どうすれば、再びノリコが自分にあの笑みを向けてくれるのか。

「−−−ノリコを元の世界に返すことは、考えているの?」

見るからに落ち込んでいるイザークを宙に浮いたまま気の毒そうに見下ろしていたイルクツーレが、ポツリと聞いた。

その声に、イザークがハッと顔をあげる。 

「それはない」

きっぱりと、答える。

「それだけは、ありえない」

「でも今のノリコは、この世界に飛ばされてきたばかりの頃の、不安な思いしかないんだろう?もしこのまま記憶が戻らなかったら、彼女にとっては、このままこちらの世界にいることが本当に幸せなのかな?」

「.....」

もし、このままノリコの記憶が戻らなかったら。

その問いにはすでに何度も行き当たり、そのたびに、イザークは身体を強ばらせていた。

だが。

「−−−−『元凶』との戦いを終えたあと、俺は、一度はノリコを元の世界へ還すことも考えていた。だがそんな俺に、ノリコは、ずっと一緒にいたいと言ってくれたんだ。たとえ今は記憶を失くしているとしても、こちらの世界に残りたいというのが彼女の意思だと、俺は信じている。それに...」

言いかけて、イザークはふと目を伏せた。

「たとえ記憶が戻らなくても、再びノリコに慕ってもらえる男になりたい」

もう、彼女を失うことはできない。
ノリコのいない世界で生きることは、考えられない。

過去の記憶がなくても、ノリコがノリコであることに変わりはない。

記憶が戻らないのであれば、また最初からふたりで新しい記憶を作っていくまで、だ。

「何年かかったとしても、必ず『ノリコ』を取り戻す」

改めて、強い決意を込めた眼差しで宙を見据えたまま、誰にともなく呟いたイザークに、イルクツーレも、どこか嬉しそうに口元に笑みを浮かべた。

「じゃあ、僕も協力させてもらうよ」


******


「−−−腫れも引いている。もう大丈夫だな」

翌朝、イザークは、目覚めたノリコの足首の湿布を換えてやった。
これなら、今日一日休んでいれば、明日にはもう不自由なく歩けるだろう。

『だ..だいじゃぶ?』

また言葉を覚えようとしているのか、イザークの顔を真剣な眼差しで見返しながら、ノリコがたどたどしく繰り返す。その姿がいじらしく、イザークは知らず口元に笑みを浮かべていた。

「大丈夫、だ」

『だいじゅぶ?』

「大」

『だい』

「丈夫」

『だい、じょぶ』

よし、と頷くイザークに、ノリコが嬉しそうに微笑む。
その屈託のない笑顔があまりに眩しくて、イザークは目を細めた。

肩を抱き寄せたい想いを抑えつつ、行き場のない右手を、ノリコの頭に乗せてぽんぽんと軽く叩く。

「.....」

初めて出会ったばかりの頃は、自分自身に余裕がなくて、ノリコに優しくすることができなかった。いつも理不尽に突っぱねるような言動ばかりして、何も分からない彼女を傷つけ、怯えた表情をさせてしまったことも多い。

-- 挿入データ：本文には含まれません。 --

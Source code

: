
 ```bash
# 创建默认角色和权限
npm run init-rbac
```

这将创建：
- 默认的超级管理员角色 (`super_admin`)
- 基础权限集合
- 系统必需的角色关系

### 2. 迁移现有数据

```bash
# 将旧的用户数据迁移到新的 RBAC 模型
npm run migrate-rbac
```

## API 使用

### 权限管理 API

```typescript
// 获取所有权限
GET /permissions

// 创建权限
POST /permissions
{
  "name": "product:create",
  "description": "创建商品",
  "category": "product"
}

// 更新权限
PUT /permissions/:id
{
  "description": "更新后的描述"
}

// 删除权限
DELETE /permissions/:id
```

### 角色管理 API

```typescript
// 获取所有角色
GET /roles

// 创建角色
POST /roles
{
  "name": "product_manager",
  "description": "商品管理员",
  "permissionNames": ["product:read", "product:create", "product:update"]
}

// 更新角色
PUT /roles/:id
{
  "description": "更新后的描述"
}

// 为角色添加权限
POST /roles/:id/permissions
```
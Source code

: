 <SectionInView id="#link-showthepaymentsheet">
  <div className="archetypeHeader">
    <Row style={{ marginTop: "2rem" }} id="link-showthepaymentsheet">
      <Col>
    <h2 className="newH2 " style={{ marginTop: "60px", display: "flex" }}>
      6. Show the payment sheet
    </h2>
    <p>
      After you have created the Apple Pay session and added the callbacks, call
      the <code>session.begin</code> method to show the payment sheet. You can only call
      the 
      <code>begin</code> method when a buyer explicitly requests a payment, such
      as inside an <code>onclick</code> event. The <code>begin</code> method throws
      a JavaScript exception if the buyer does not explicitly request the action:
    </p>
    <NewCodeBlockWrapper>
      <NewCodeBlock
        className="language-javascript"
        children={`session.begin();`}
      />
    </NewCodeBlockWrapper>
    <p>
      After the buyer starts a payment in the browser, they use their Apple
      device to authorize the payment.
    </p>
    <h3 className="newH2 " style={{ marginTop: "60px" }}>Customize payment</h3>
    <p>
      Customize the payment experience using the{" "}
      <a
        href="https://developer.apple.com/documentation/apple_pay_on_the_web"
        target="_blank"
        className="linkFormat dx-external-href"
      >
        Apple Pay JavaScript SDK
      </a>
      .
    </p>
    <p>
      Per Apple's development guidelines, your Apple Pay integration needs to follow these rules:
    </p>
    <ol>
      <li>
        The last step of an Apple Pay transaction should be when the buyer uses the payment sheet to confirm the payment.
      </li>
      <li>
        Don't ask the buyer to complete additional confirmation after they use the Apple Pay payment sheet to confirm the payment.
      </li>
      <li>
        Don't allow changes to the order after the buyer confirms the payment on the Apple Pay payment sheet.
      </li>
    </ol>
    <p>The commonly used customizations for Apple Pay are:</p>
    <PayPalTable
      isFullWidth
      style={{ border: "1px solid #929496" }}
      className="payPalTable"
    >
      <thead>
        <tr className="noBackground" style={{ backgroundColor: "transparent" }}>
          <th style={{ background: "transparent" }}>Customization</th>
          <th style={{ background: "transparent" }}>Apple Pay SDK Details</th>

ノリコが自分を忘れてしまったことへの痛みは消えないものの、まるであの頃の自分の過ちをやり直しているかのような気持ちになり、イザークは寂しさと同時に、どこか救われるような思いもしていた。

(罪滅ぼし、か....)

自嘲ぎみに口元を歪め、イザークは立ち上がった。

「−−−少し出かけてくる。ノリコはここにいてくれ」

『?』

言われたことがわからず、ノリコは寝台に腰かけた姿勢のままキョトンとしていたが、イザークが腰に剣を携えて戸口に向かおうとするのに気づくと、慌てて立ち上がり、イザークに駆け寄った。

『イザーク!』

ドアノブを握った途端、左腕の袖口を掴まれ、イザークが大きく目を見張る。

「ノリコ...」

『イザーク、どこに行くの?!あたしを置いてかないで』

ひとりにしないで。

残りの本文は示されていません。